═══ Supplied material ═══
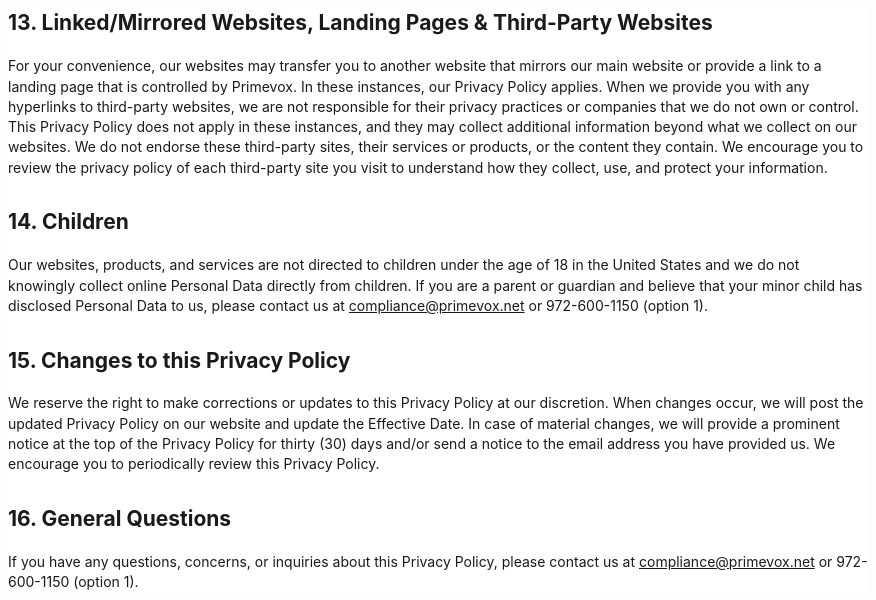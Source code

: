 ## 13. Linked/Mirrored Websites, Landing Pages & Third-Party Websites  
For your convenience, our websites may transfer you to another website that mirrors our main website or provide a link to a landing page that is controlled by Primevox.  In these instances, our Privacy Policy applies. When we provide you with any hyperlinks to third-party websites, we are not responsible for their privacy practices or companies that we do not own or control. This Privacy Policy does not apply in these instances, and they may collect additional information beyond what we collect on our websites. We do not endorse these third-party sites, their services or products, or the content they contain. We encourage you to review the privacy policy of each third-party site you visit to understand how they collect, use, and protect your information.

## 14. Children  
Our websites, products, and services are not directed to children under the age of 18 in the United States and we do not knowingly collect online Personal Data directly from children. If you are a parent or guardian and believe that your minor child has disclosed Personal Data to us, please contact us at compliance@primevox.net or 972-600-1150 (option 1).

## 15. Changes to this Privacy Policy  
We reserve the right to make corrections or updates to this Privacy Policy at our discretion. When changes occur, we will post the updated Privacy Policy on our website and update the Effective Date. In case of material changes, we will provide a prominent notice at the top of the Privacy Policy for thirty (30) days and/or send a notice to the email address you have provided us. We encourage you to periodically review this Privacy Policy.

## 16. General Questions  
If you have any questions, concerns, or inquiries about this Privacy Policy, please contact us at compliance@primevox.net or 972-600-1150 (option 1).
═══
═══ Supplied material ═══
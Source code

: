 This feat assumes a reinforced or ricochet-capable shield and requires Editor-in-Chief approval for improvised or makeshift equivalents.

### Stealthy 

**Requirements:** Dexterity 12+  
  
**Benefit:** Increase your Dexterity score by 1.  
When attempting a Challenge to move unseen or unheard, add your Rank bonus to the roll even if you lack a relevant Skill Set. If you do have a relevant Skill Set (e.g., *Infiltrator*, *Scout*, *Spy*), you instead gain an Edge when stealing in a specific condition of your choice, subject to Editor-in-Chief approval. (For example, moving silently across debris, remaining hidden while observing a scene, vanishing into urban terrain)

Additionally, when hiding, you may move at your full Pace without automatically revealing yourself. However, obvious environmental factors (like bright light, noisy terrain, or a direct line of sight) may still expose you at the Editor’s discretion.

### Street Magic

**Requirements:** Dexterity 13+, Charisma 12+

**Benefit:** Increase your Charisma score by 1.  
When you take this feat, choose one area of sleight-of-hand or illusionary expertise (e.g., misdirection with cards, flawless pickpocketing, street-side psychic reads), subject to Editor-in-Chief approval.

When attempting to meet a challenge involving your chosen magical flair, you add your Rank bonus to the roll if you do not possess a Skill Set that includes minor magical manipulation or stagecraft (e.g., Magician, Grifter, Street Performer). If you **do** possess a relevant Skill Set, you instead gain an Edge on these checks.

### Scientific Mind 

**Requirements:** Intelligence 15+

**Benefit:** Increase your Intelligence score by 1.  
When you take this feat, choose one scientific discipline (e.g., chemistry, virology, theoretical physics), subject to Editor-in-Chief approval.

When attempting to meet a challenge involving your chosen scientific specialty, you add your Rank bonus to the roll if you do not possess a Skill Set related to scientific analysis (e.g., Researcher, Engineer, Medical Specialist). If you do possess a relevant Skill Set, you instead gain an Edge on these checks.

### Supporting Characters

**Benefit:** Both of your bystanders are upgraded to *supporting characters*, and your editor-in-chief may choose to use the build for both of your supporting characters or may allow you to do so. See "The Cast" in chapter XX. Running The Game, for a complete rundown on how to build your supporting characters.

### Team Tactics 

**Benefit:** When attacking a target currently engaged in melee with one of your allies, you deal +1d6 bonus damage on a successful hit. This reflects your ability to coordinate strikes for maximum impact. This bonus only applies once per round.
═══
═══ Supplied material ═══
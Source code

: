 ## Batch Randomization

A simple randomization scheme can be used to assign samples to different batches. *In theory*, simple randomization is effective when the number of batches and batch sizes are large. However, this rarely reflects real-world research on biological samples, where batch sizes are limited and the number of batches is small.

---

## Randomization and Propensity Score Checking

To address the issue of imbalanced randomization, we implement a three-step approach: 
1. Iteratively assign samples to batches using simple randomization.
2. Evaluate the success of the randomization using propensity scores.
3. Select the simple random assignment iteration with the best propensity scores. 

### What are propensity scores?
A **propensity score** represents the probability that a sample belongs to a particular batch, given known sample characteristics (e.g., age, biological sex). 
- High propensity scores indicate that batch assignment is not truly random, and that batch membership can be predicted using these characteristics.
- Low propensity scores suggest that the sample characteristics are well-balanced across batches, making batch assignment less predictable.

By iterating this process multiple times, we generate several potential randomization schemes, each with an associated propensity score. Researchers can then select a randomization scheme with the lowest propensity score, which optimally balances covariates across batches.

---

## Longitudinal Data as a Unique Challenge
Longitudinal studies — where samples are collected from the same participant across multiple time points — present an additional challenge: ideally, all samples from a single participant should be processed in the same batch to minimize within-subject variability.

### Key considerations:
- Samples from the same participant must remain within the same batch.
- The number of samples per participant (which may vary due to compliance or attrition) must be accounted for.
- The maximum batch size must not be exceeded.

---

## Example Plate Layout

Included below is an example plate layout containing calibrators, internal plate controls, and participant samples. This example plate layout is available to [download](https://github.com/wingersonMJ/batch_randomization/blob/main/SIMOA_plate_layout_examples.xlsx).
═══
# What is required:
Copy out the range of lines above starting at the line with "## 15. Changes to this Privacy Policy" and ending at the line with "If you have", exactly and including both.

# Answer space:
## 15. Changes to this Privacy Policy  
We reserve the right to make corrections or updates to this Privacy Policy at our discretion. When changes occur, we will post the updated Privacy Policy on our website and update the Effective Date. In case of material changes, we will provide a prominent notice at the top of the Privacy Policy for thirty (30) days and/or send a notice to the email address you have provided us. We encourage you to periodically review this Privacy Policy.

## 16. General Questions  
If you have any questions, concerns, or inquiries about this Privacy Policy, please contact us at compliance@primevox.net or 972-600-1150 (option 1).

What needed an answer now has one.